Katzentisch - Ondaatje, M: Katzentisch
Während der Hund eingesperrt wurde, verarztete ein Verwandter die Bisswunde. Offenbar hatte der Terrier sich schon den ganzen Morgen über seltsam aufgeführt, war in der Küche den Dienstboten vor die Füße gerannt und war mit einem Besen aus dem Haus gejagt worden, woraufhin er still und leise zurückgeschlichen war, um seinen Herrn am Fuß der Treppe zu erwarten. In der Küche hatte der Hund niemanden gebissen.
Später am Tag kam Sir Hector an dem Hundezwinger vorbei und drohte dem Tier mit seinem verbundenen Finger. Vierundzwanzig Stunden später starb der Hund und zeigte alle Anzeichen von Tollwut. Mittlerweile hatte der »urinierende Hund« seine Botschaft unmissverständlich hinterlassen.
Sie kamen einer nach dem anderen. Jeder angesehene Arzt von Colombo 7 wurde geholt, um seine Meinung über eine Behandlung zu äußern. Sir Hector war der reichste Mann der Stadt (abgesehen von einzelnen Waffenschmugglern und Edelsteinschiebern, über deren Vermögensverhältnisse nur spekuliert werden konnte). Die Ärzte unterhielten sich im Flüsterton, wenn sie die langen Flure in seinem Haus entlanggingen, und debattierten spitzfindig über die Möglichkeiten, etwas gegen die Tollwut zu unternehmen, während die Krankheit bereits den Körper des reichen Mannes im Obergeschoss zu zeichnen begann. Der Virus bewegte sich mit fünf bis zehn Millimetern in der Stunde auf andere Zellen zu; erste Symptome wie Brennen, Juckreiz und Taubheit an der Bisswunde traten auf, doch die schweren Anzeichen der Tollwut zeigten sich noch nicht. Da dem Patienten kräftigende Mittel verabreicht wurden, konnte die Erkrankung sich bis zu fünfundzwanzig Tage hinziehen, bevor sie tödlich endete. Der Terrier wurde ausgegraben und ein weiteres Mal auf Tollwut untersucht. Telegramme gingen nach Brüssel, Paris und London. Und auf der Oronsay , dem nächsten Schiff, das nach Europa fahren würde, wurden sicherheitshalber drei Luxuskabinen gebucht. Das Schiff würde in Aden, Port Said und Gibraltar anlegen, und man hoffte, dass an wenigstens einem dieser Orte ein Spezialist an Bord kommen könnte.

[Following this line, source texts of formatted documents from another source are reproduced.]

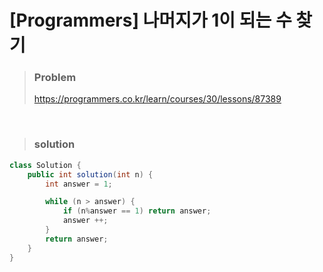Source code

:# [Programmers] 나머지가 1이 되는 수 찾기

> ### Problem
>
> https://programmers.co.kr/learn/courses/30/lessons/87389

<br>

> ### solution

```java
class Solution {
    public int solution(int n) {
        int answer = 1;

        while (n > answer) {
            if (n%answer == 1) return answer;
            answer ++;
        }
        return answer;
    }
}
```
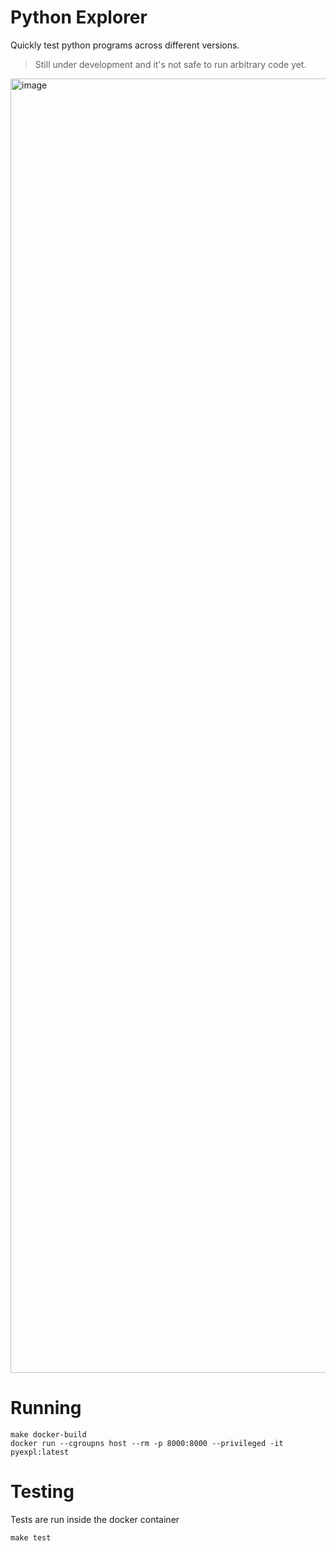 # Python Explorer
Quickly test python programs across different versions.

> Still under development and it's not safe to run arbitrary code yet.

<img width="3511" height="2071" alt="image" src="https://github.com/user-attachments/assets/3efc3bc0-ea4b-47b9-81d0-0344df7dff1e" />

# Running
```
make docker-build
docker run --cgroupns host --rm -p 8000:8000 --privileged -it pyexpl:latest
```

# Testing
Tests are run inside the docker container
```
make test
```
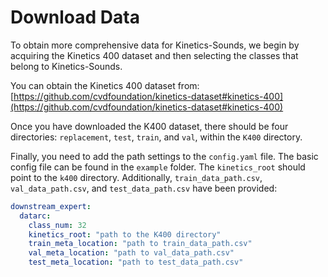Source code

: 
# Download Data
To obtain more comprehensive data for Kinetics-Sounds, we begin by acquiring the Kinetics 400 dataset and then selecting the classes that belong to Kinetics-Sounds.

You can obtain the Kinetics 400 dataset from:
[https://github.com/cvdfoundation/kinetics-dataset#kinetics-400](https://github.com/cvdfoundation/kinetics-dataset#kinetics-400)

Once you have downloaded the K400 dataset, there should be four directories: `replacement`, `test`, `train`, and `val`, within the `K400` directory.

Finally, you need to add the path settings to the `config.yaml` file. The basic config file can be found in the `example` folder. The `kinetics_root` should point to the `k400` directory. Additionally, `train_data_path.csv`, `val_data_path.csv`, and `test_data_path.csv` have been provided:

```yaml
downstream_expert:
  datarc:
    class_num: 32
    kinetics_root: "path to the K400 directory" 
    train_meta_location: "path to train_data_path.csv"
    val_meta_location: "path to val_data_path.csv"
    test_meta_location: "path to test_data_path.csv"
```

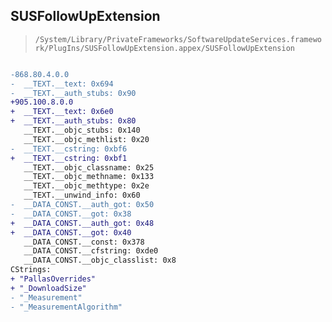 ## SUSFollowUpExtension

> `/System/Library/PrivateFrameworks/SoftwareUpdateServices.framework/PlugIns/SUSFollowUpExtension.appex/SUSFollowUpExtension`

```diff

-868.80.4.0.0
-  __TEXT.__text: 0x694
-  __TEXT.__auth_stubs: 0x90
+905.100.8.0.0
+  __TEXT.__text: 0x6e0
+  __TEXT.__auth_stubs: 0x80
   __TEXT.__objc_stubs: 0x140
   __TEXT.__objc_methlist: 0x20
-  __TEXT.__cstring: 0xbf6
+  __TEXT.__cstring: 0xbf1
   __TEXT.__objc_classname: 0x25
   __TEXT.__objc_methname: 0x133
   __TEXT.__objc_methtype: 0x2e
   __TEXT.__unwind_info: 0x60
-  __DATA_CONST.__auth_got: 0x50
-  __DATA_CONST.__got: 0x38
+  __DATA_CONST.__auth_got: 0x48
+  __DATA_CONST.__got: 0x40
   __DATA_CONST.__const: 0x378
   __DATA_CONST.__cfstring: 0xde0
   __DATA_CONST.__objc_classlist: 0x8
CStrings:
+ "PallasOverrides"
+ "_DownloadSize"
- "_Measurement"
- "_MeasurementAlgorithm"

```
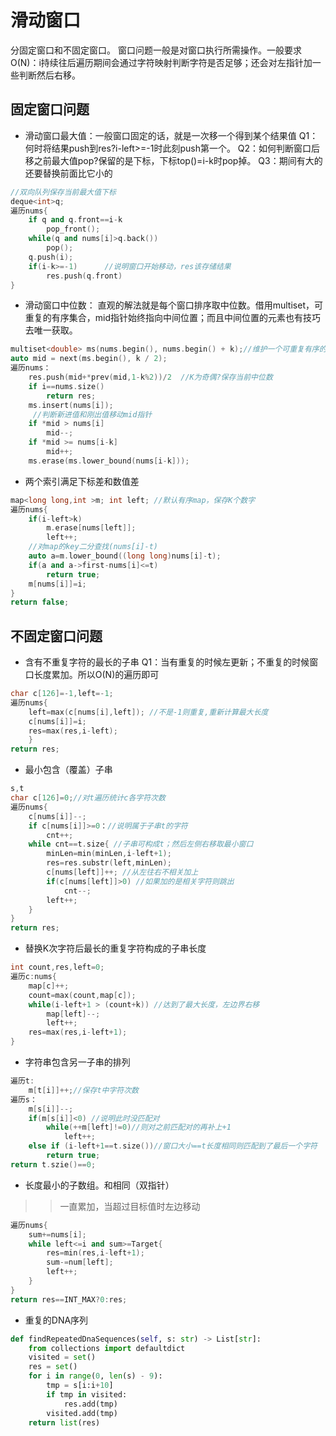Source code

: # 滑动窗口
分固定窗口和不固定窗口。
窗口问题一般是对窗口执行所需操作。一般要求O(N)：i持续往后遍历期间会通过字符映射判断字符是否足够；还会对左指针加一些判断然后右移。

## 固定窗口问题
- 滑动窗口最大值：一般窗口固定的话，就是一次移一个得到某个结果值
Q1：何时将结果push到res?i-left>=-1时此刻push第一个。
Q2：如何判断窗口后移之前最大值pop?保留的是下标，下标top()=i-k时pop掉。
Q3：期间有大的还要替换前面比它小的
```cpp
//双向队列保存当前最大值下标
deque<int>q;
遍历nums{
    if q and q.front==i-k
        pop_front();
    while(q and nums[i]>q.back())
        pop();
    q.push(i);
    if(i-k>=-1)      //说明窗口开始移动，res该存储结果
        res.push(q.front)
}
```
- 滑动窗口中位数：
直观的解法就是每个窗口排序取中位数。借用multiset，可重复的有序集合，mid指针始终指向中间位置；而且中间位置的元素也有技巧去唯一获取。
```cpp
multiset<double> ms(nums.begin(), nums.begin() + k);//维护一个可重复有序的set。/取k个元素构造multiset
auto mid = next(ms.begin(), k / 2);
遍历nums：
    res.push(mid+*prev(mid,1-k%2))/2  //K为奇偶?保存当前中位数
    if i==nums.size()
        return res;
    ms.insert(nums[i]);
     //判断新进值和刚出值移动mid指针
    if *mid > nums[i]
        mid--;
    if *mid >= nums[i-k]
        mid++;
    ms.erase(ms.lower_bound(nums[i-k]));
```

- 两个索引满足下标差和数值差
```cpp
map<long long,int >m; int left; //默认有序map，保存K个数字
遍历nums{
    if(i-left>k)
        m.erase[nums[left]];
        left++;
    //对map的key二分查找(nums[i]-t)
    auto a=m.lower_bound((long long)nums[i]-t);
    if(a and a->first-nums[i]<=t)
        return true;
    m[nums[i]]=i;
}
return false;
```

## 不固定窗口问题

- 含有不重复字符的最长的子串
Q1：当有重复的时候左更新；不重复的时候窗口长度累加。所以O(N)的遍历即可
```cpp
char c[126]=-1,left=-1;
遍历nums{
    left=max(c[nums[i],left]); //不是-1则重复,重新计算最大长度
    c[nums[i]]=i;
    res=max(res,i-left);
    }
return res;
```

- 最小包含（覆盖）子串

```cpp
s,t
char c[126]=0;//对t遍历统计c各字符次数
遍历nums{
    c[nums[i]]--;
    if c[nums[i]]>=0：//说明属于子串t的字符
        cnt++;
    while cnt==t.size{ //子串可构成t；然后左侧右移取最小窗口
        minLen=min(minLen,i-left+1);
        res=res.substr(left,minLen);
        c[nums[left]]++; //从左往右不相关加上
        if(c[nums[left]]>0) //如果加的是相关字符则跳出
            cnt--;
        left++;
    }
}
return res;
```
- 替换K次字符后最长的重复字符构成的子串长度
```cpp
int count,res,left=0;
遍历c:nums{
    map[c]++;
    count=max(count,map[c]);
    while(i-left+1 > (count+k)) //达到了最大长度，左边界右移
        map[left]--;
        left++;
    res=max(res,i-left+1);
}
```
- 字符串包含另一子串的排列
```cpp
遍历t:
    m[t[i]]++;//保存t中字符次数
遍历s：
    m[s[i]]--;
    if(m[s[i]]<0) //说明此时没匹配对
        while(++m[left]!=0)//则对之前匹配对的再补上+1
            left++;
    else if (i-left+1==t.size())//窗口大小==t长度相同则匹配到了最后一个字符
        return true;
return t.szie()==0;
```
- 长度最小的子数组。和相同（双指针）
>>一直累加，当超过目标值时左边移动
```cpp
遍历nums{
    sum+=nums[i];
    while left<=i and sum>=Target{
        res=min(res,i-left+1);
        sum-=num[left];
        left++;
    }
}
return res==INT_MAX?0:res;
```

- 重复的DNA序列
```python
def findRepeatedDnaSequences(self, s: str) -> List[str]:
    from collections import defaultdict
    visited = set()
    res = set()
    for i in range(0, len(s) - 9):
        tmp = s[i:i+10]
        if tmp in visited:
            res.add(tmp)
        visited.add(tmp)
    return list(res)
```
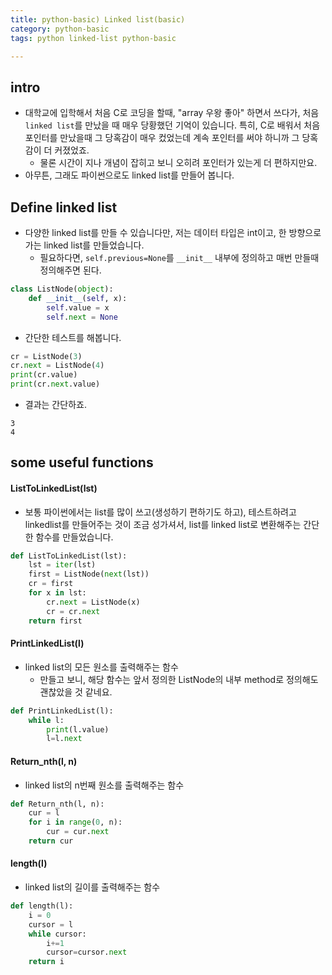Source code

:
 ```yaml
---
title: python-basic) Linked list(basic)
category: python-basic
tags: python linked-list python-basic

---
```


## intro

- 대학교에 입학해서 처음 C로 코딩을 할때, "array 우왕 좋아" 하면서 쓰다가, 처음 `linked list`를 만났을 때 매우 당황했던 기억이 있습니다. 특히, C로 배워서 처음 포인터를 만났을때 그 당혹감이 매우 컸었는데 계속 포인터를 써야 하니까 그 당혹감이 더 커졌었죠.
	- 물론 시간이 지나 개념이 잡히고 보니 오히려 포인터가 있는게 더 편하지만요. 
- 아무튼, 그래도 파이썬으로도 linked list를 만들어 봅니다.

## Define linked list

- 다양한 linked list를 만들 수 있습니다만, 저는 데이터 타입은 int이고, 한 방향으로 가는 linked list를 만들었습니다. 
	- 필요하다면, `self.previous=None`를 `__init__` 내부에 정의하고 매번 만들때 정의해주면 된다. 

```python
class ListNode(object):
    def __init__(self, x):
        self.value = x
        self.next = None
```

- 간단한 테스트를 해봅니다. 

```python
cr = ListNode(3)
cr.next = ListNode(4)
print(cr.value)
print(cr.next.value)
```

- 결과는 간단하죠. 

```
3
4
```

## some useful functions

#### ListToLinkedList(lst)

- 보통 파이썬에서는 list를 많이 쓰고(생성하기 편하기도 하고), 테스트하려고 linkedlist를 만들어주는 것이 조금 성가셔서, list를 linked list로 변환해주는 간단한 함수를 만들었습니다. 

```python
def ListToLinkedList(lst):
    lst = iter(lst)
    first = ListNode(next(lst))
    cr = first
    for x in lst:
        cr.next = ListNode(x)
        cr = cr.next
    return first
```

#### PrintLinkedList(l)

- linked list의 모든 원소를 출력해주는 함수
	- 만들고 보니, 해당 함수는 앞서 정의한 ListNode의 내부 method로 정의해도 괜찮았을 것 같네요. 

```python
def PrintLinkedList(l):
    while l:
        print(l.value)
        l=l.next
```

#### Return_nth(l, n)

- linked list의 n번째 원소를 출력해주는 함수 

```python
def Return_nth(l, n):
    cur = l 
    for i in range(0, n):
        cur = cur.next
    return cur
```

#### length(l)

- linked list의 길이를 출력해주는 함수 

```python
def length(l):
    i = 0
    cursor = l 
    while cursor:
        i+=1
        cursor=cursor.next
    return i
```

Es gab jedoch auch die Ansicht, Sir Hector solle zu Hause bleiben, da anzunehmen sei, dass sein Zustand sich im Verlauf einer möglicherweise stürmischen Schiffsreise mit minimaler medizinischer Versorgung verschlechtern müsse, ganz abgesehen davon, dass als Schiffsarzt in der Regel ein achtundzwanzigjähriger zweitklassiger Assistenzarzt fungierte, dem seine Familie den Posten durch Beziehungen zur Orient Line verschafft hatte. Ayurvedische Heiler kamen inzwischen auch in hellen Scharen aus der Gegend um Moratuwa, wo de Silvas Familie seit über einem Jahrhundert als walauwa bekannt war, denn sie wollten Tollwutkranke geheilt haben. Sie behaupteten, wenn Sir Hector auf der Insel bleibe, seien ihm die wirkkräftigsten Kräuter des Landes leichter zugänglich. Sie sprachen wortgewaltig in den alten Dialekten, mit denen er seit Kindertagen vertraut war, und sagten, die Reise werde ihn von diesen machtvollen Kraftquellen entfernen. Da die Ursache seiner Erkrankung örtlicher Natur war, müsse auch das Gegenmittel an diesem Ort gefunden werden.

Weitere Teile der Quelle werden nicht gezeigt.